This discussion got me looking because I also feed cracked corn and wanted to know if I was throwing my money away. Here's a little of what I found, not for chickens, but their systems may work closely enough for this to be relevant?

I know this is for pigs, but a study on whole vs processed corn in pigs says: "In conclusion, fractionation of corn through dry milling results in hulls, endosperm (throughs and tails), and germ. Each of these fractions has a unique nutritional makeup and, as a result, unique digestibility. In this study, especially germ had a very poor digestibility of P, DM, and AA, whereas endosperm had a high DM digestibility. Extrusion of corn improved DM digestibility. These data thus suggest that corn varieties with a low germ content or extruded corn would be preferred for swine nutrition when the objective is maximizing nutritional value and minimizing nutrient excretion" Link: http://jas.fass.org/cgi/content/full/85/7/1695 

And it's for human nutrition, but this site claims:"Corn germ is made by a process that isolates the embryo of the corn plant, which contains the most useful nutrients. Corn germ has a longer shelf life than wheat germ and is higher in some nutrients, especially zinc. Corn germ contains ten times the amount of zinc found in wheat germ. You can use corn germ to bread chicken or fish. It is also good when added to cereals and used as a topping." Link: http://www.moondragon.org/health/nutritionbasics/supplements/corngerm.html


----------



## Lazy J

Dead Rabbit said:


> i cannot find now where i read about the germ when cracked loses all its nutrition quickly. but its been read thats for sure. here is an interesting link on whole grains and their nutritional value over processing................http://www.raysahelian.com/wholegrains.html


The article you posted does not show that cracking corn causes problems. Rather that consuming "whole or cracked grains" provides health benefits compared to heavily processed human foods.

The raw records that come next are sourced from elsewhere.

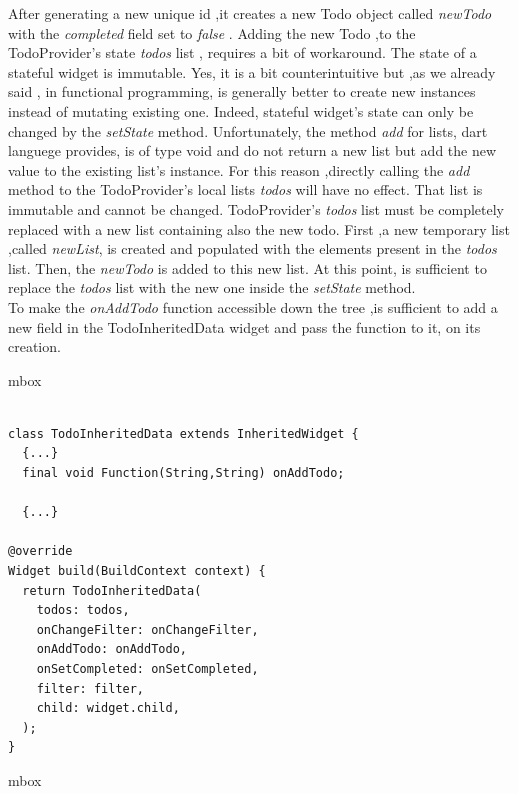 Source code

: After generating a new unique id ,it creates a new Todo object called \textit{newTodo }with the \textit{completed }field set to \textit{false }. Adding the new Todo ,to the TodoProvider’s state \textit{todos }list , requires a bit of workaround. The state of a stateful widget is immutable. Yes, it is a bit counterintuitive but ,as we already said , in functional programming, is generally better to create new instances instead of mutating existing one. Indeed, stateful widget's state can only be changed by the \textit{setState } method. Unfortunately, the method \textit{add} for lists, dart languege provides, is of type void and do not return a new list but add the new value to the existing list's instance. For this reason ,directly calling the \textit{add} method to the TodoProvider’s local lists \textit{todos }will have no effect. That list is immutable and cannot be changed.
TodoProvider’s \textit{todos }list must be completely replaced with a new list containing also the new todo. First ,a new temporary list ,called \textit{newList}, is created and populated with the elements present in the \textit{todos }list. Then, the \textit{newTodo }is added to this new list. At this point, is sufficient to replace the \textit{todos }list with the new one inside the \textit{setState} method.\\
To make the \textit{onAddTodo} function accessible down the tree ,is sufficient to add a new field in the TodoInheritedData widget and pass the function to it, on its creation.
\mbox{}\\

\begin{code}

mbox{}\\

\begin{verbatim}

class TodoInheritedData extends InheritedWidget {
  {...}
  final void Function(String,String) onAddTodo;

  {...}

@override
Widget build(BuildContext context) {
  return TodoInheritedData(
    todos: todos,
    onChangeFilter: onChangeFilter,
    onAddTodo: onAddTodo,
    onSetCompleted: onSetCompleted,
    filter: filter,
    child: widget.child,
  );
}
\end{verbatim}
\end{code}
mbox{}\\

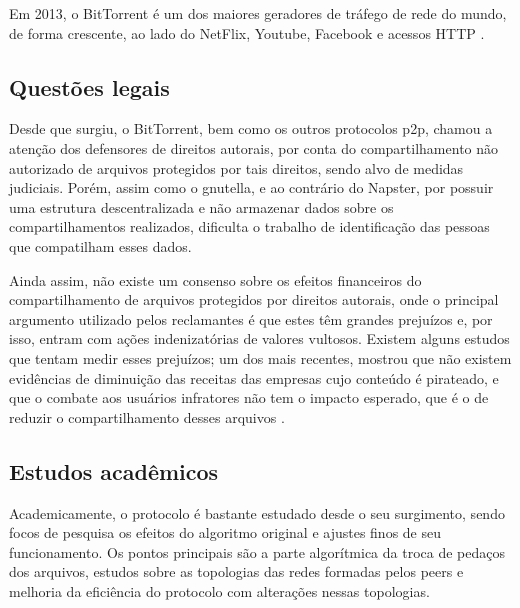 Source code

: Em 2013, o BitTorrent é um dos maiores geradores de tráfego de rede do mundo, de forma
crescente, ao lado do NetFlix, Youtube, Facebook e acessos HTTP
\cite{report:internet-usage-2013}.

\subsection{Questões legais}

Desde que surgiu, o BitTorrent, bem como os outros protocolos \gls*{p2p}, chamou a
atenção dos defensores de direitos autorais, por conta do compartilhamento não
autorizado de arquivos protegidos por tais direitos, sendo alvo de medidas judiciais.
Porém, assim como o \gls*{gnutella}, e ao contrário do Napster, por possuir uma
estrutura descentralizada e não armazenar dados sobre os compartilhamentos realizados,
dificulta o trabalho de identificação das pessoas que compatilham esses dados.

Ainda assim, não existe um consenso sobre os efeitos financeiros do compartilhamento de
arquivos protegidos por direitos autorais, onde o principal argumento utilizado pelos
reclamantes é que estes têm grandes prejuízos e, por isso, entram com ações
indenizatórias de valores vultosos. Existem alguns estudos que tentam medir esses
prejuízos; um dos mais recentes, mostrou que não existem evidências de diminuição das
receitas das empresas cujo conteúdo é pirateado, e que o combate aos usuários
infratores não tem o impacto esperado, que é o de reduzir o compartilhamento desses
arquivos \cite{report:lse-piracy}.

\subsection{Estudos acadêmicos}


Academicamente, o protocolo é bastante estudado desde o seu surgimento, sendo focos de
pesquisa os efeitos do algoritmo original e ajustes finos de seu funcionamento. Os
pontos principais são a parte algorítmica da troca de pedaços dos arquivos, estudos
sobre as topologias das redes formadas pelos \glspl*{peer} e melhoria da eficiência
do protocolo com alterações nessas topologias.

\afterpage{\clearpage} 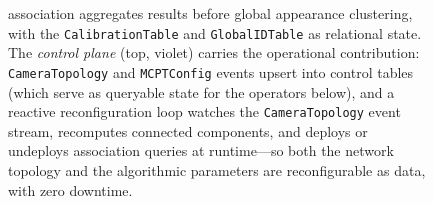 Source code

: \documentclass[review]{elsarticle}
\begin{document}
\begin{figure}[tbh!]
{association aggregates results before global appearance clustering, with the
\texttt{CalibrationTable} and \texttt{GlobalIDTable} as relational state. The \emph{control
plane} (top, violet) carries the operational contribution: \texttt{CameraTopology} and
\texttt{MCPTConfig} events upsert into control tables (which serve as queryable state for the
operators below), and a reactive reconfiguration loop watches the \texttt{CameraTopology}
event stream, recomputes connected components, and deploys or undeploys association queries
at runtime---so both the network topology and the algorithmic parameters are reconfigurable as
data, with zero downtime.}
\label{fig:architecture}
\end{figure}
 
 
\end{document}
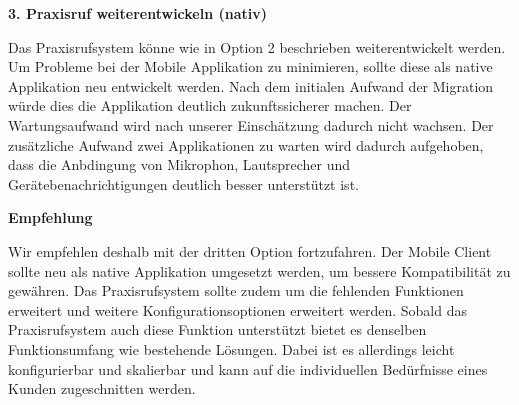 \textbf{3. Praxisruf weiterentwickeln (nativ) }

Das Praxisrufsystem könne wie in Option 2 beschrieben weiterentwickelt werden.
Um Probleme bei der Mobile Applikation zu minimieren, sollte diese als native Applikation neu entwickelt werden.
Nach dem initialen Aufwand der Migration würde dies die Applikation deutlich zukunftssicherer machen.
Der Wartungsaufwand wird nach unserer Einschätzung dadurch nicht wachsen.
Der zusätzliche Aufwand zwei Applikationen zu warten wird dadurch aufgehoben, dass die Anbdingung von Mikrophon, Lautsprecher
und Gerätebenachrichtigungen deutlich besser unterstützt ist.

\textbf{Empfehlung}

Wir empfehlen deshalb mit der dritten Option fortzufahren.
Der Mobile Client sollte neu als native Applikation umgesetzt werden, um bessere Kompatibilität zu gewähren.
Das Praxisrufsystem sollte zudem um die fehlenden Funktionen erweitert und weitere Konfigurationsoptionen erweitert werden.
Sobald das Praxisrufsystem auch diese Funktion unterstützt bietet es denselben Funktionsumfang wie bestehende Lösungen.
Dabei ist es allerdings leicht konfigurierbar und skalierbar und kann auf die individuellen Bedürfnisse eines Kunden zugeschnitten werden.

\clearpage
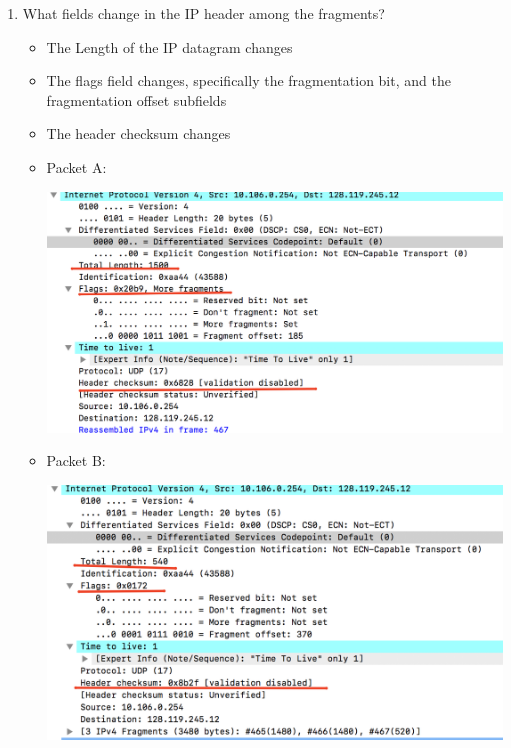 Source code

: \documentclass{article}
\begin{document}
\begin{enumerate}
      \item What fields change in the IP header among the fragments?
        \begin{itemize}
          \item The Length of the IP datagram changes
          \item The flags field changes, specifically the fragmentation bit, and the fragmentation offset subfields
          \item The header checksum changes
          \item Packet A:\par\includegraphics[scale=0.5]{images/IP15a.png}
          \item Packet B:\par\includegraphics[scale=0.5]{images/IP15b.png}
          
        \end{itemize}
  \end{enumerate}
\end{document}
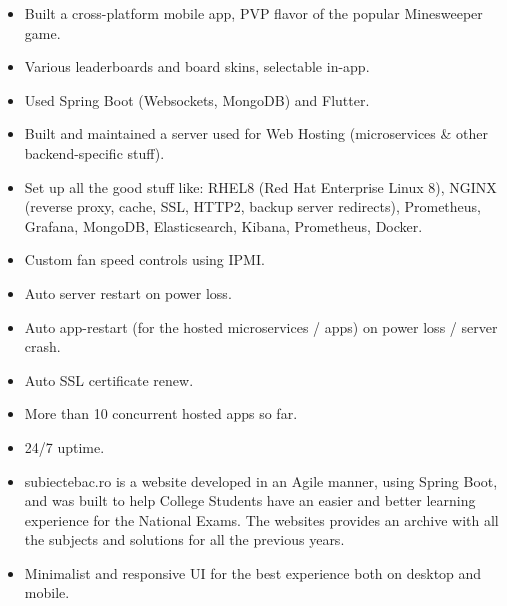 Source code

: \documentclass[10pt,a4paper,ragged2e]{resume}
\begin{document}
    \smallskip
    \smallskip
    \smallskip
    \smallskip
    \smallskip

    \begin{fullwidth}
        \begin{itemize}
            \item Built a cross-platform mobile app, PVP flavor of the popular Minesweeper game.
            \item Various leaderboards and board skins, selectable in-app.
            \item Used Spring Boot (Websockets, MongoDB) and Flutter.
        \end{itemize}
        \divider

        \begin{itemize}
            \item Built and maintained a server used for Web Hosting (microservices \& other backend-specific stuff).
            \item Set up all the good stuff like: RHEL8 (Red Hat Enterprise Linux 8), NGINX (reverse proxy, cache, SSL, HTTP2, backup server redirects), Prometheus, Grafana, MongoDB, Elasticsearch, Kibana, Prometheus, Docker.
            \item Custom fan speed controls using IPMI.
            \item Auto server restart on power loss.
            \item Auto app-restart (for the hosted microservices / apps) on power loss / server crash.
            \item Auto SSL certificate renew.
            \item More than 10 concurrent hosted apps so far.
            \item 24/7 uptime.
        \end{itemize}
        \divider

        \begin{itemize}
            \item subiectebac.ro is a website developed in an Agile manner, using Spring Boot, and was built to help College Students have an easier and better learning experience for the National Exams.
            \itme The websites provides an archive with all the subjects and solutions for all the previous years.
            \item Minimalist and responsive UI for the best experience both on desktop and mobile.
        \end{itemize}
        \divider


\end{fullwidth}
\end{document}

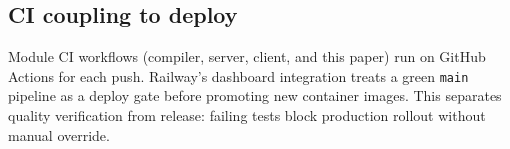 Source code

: \subsection{CI coupling to deploy}\label{subsec:ci-deploy-gate}

Module CI workflows (compiler, server, client, and this paper) run on GitHub Actions for each push.
Railway's dashboard integration treats a green \texttt{main} pipeline as a deploy gate before promoting new container
images.
This separates quality verification from release: failing tests block production rollout without manual override.
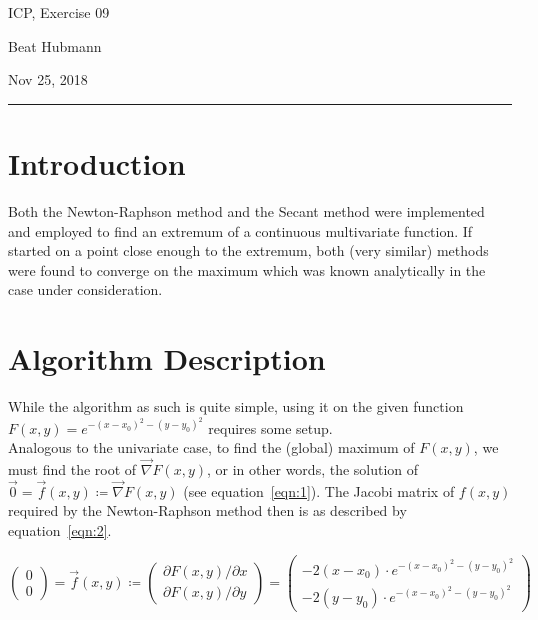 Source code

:\documentclass[11pt,a4paper]{article}
\begin{document}
\noindent\parbox{\linewidth}{
 \parbox{.25\linewidth}{ \large ICP, Exercise 09 }\hfill
 \parbox{.5\linewidth}{\begin{center} \large Beat Hubmann \end{center}}\hfill
 \parbox{.2\linewidth}{\begin{flushright} \large Nov 25, 2018 \end{flushright}}
}
\noindent\rule{\linewidth}{2pt}


\section{Introduction}

Both the Newton-Raphson method and the Secant method were implemented and employed
to find an extremum of a continuous multivariate function. If started on a point close
enough to the extremum, both (very similar) methods were found to converge on the maximum
which was known analytically in the case under consideration.

\section{Algorithm Description}
While the algorithm as such is quite simple, using it on the given function $F(x, y) = e^{-(x - x_0)^2 -(y -y_0)^2}$ requires
some setup.\\
Analogous to the univariate case, to find the (global) maximum of $F(x,y)$, we must find the root of $\vec{\nabla} F(x, y)$,
or in other words, the solution of $ \vec{0} = \vec{f}(x,y) \coloneqq \vec{\nabla}F(x,y)$ (see equation~\ref{eqn:1}).
The Jacobi matrix of $f(x,y)$ required by the Newton-Raphson method then is as described
by equation~\ref{eqn:2}.


\begin{equation}
	\begin{pmatrix}
		0 \\
		0 
	\end{pmatrix}
	=
	\vec{f}(x,y) \coloneqq 
	\begin{pmatrix}
		\partial F(x,y)/\partial x \\
		\partial F(x,y)/\partial y
	\end{pmatrix}
	=
	\begin{pmatrix}
		-2(x-x_0) \cdot e^{-(x - x_0)^2 -(y -y_0)^2} \\
		-2(y-y_0) \cdot e^{-(x - x_0)^2 -(y -y_0)^2}
	\end{pmatrix}
	\label{eqn:1}
\end{equation}
\end{document}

Feeding whole grains in poultry has been shown to improve gut health, increase gizzard and crop size, and can decrease feed cost per dozen eggs. 

Jim


----------



## Lazy J

Dead Rabbit said:


> the exposure causing rancidity makes sense. but can you give me alink to more info on how long it takes for this to take place. another words proof that it will maintain its quality for as long as you claim? because what i read (and cant prove, right now) says otherwise.
> 
> thanks.


When we attempt to produce rancid fat for use in resarch diets we heat Choice White Grease to 80 C and bubble pure oxygen though it to force the formation of peroxides and the rancidity cascade. In this extreme environment it takes 5 to 7 days to produce rancidity.

A similar process is used to test high fat pet foods and use 30 to mimic a 6 month shelf life.

Since corn has a very low oil content and is a vegetable oil the risk of rancidity is extremely low.

Jim


----------



## brownegg

I prefer to keep things easy and natural....whole corn works best for my flock and me. I also have fed thousands of pounds of whole corn without ever a compacted crop. Keep the grit available when free ranging isn't possible. The flock will be fine, and the finiky ones can just eat out of the feeder and miss the treats. it's their choice. We all don't love chocolate, do we?
brownegg


----------



## Dead Rabbit

there is great health benefits to feeding FRESHLY cracked corn. many a man, when feeding out sporting or production fowl, will crack corn and feed it right then and there. its a common practice. and a very good one.

but the act of cracking corn and then storing it,,,for who knows how long, is when its starts to lose its value. 

i could not find a study or link to show me how long it retains its health value. but when a man cracks it as mentioned below. the practice is done daily and fed then and there with no holding of the left over cracked corn. this practice is used to get the full value of the corn kernal, but helps with the digestion b/c you want the bird to quickly pass what he has been eating. another practice is to just grind it up and it will pass through the bird even quicker, yet they will bet the full nutrional value of the corn/germ.

this has nothing to do with rancidity of oil in the corn. thats a whole nother story. but i found what you mentioned interesting because i have never heard o that negative prospect before.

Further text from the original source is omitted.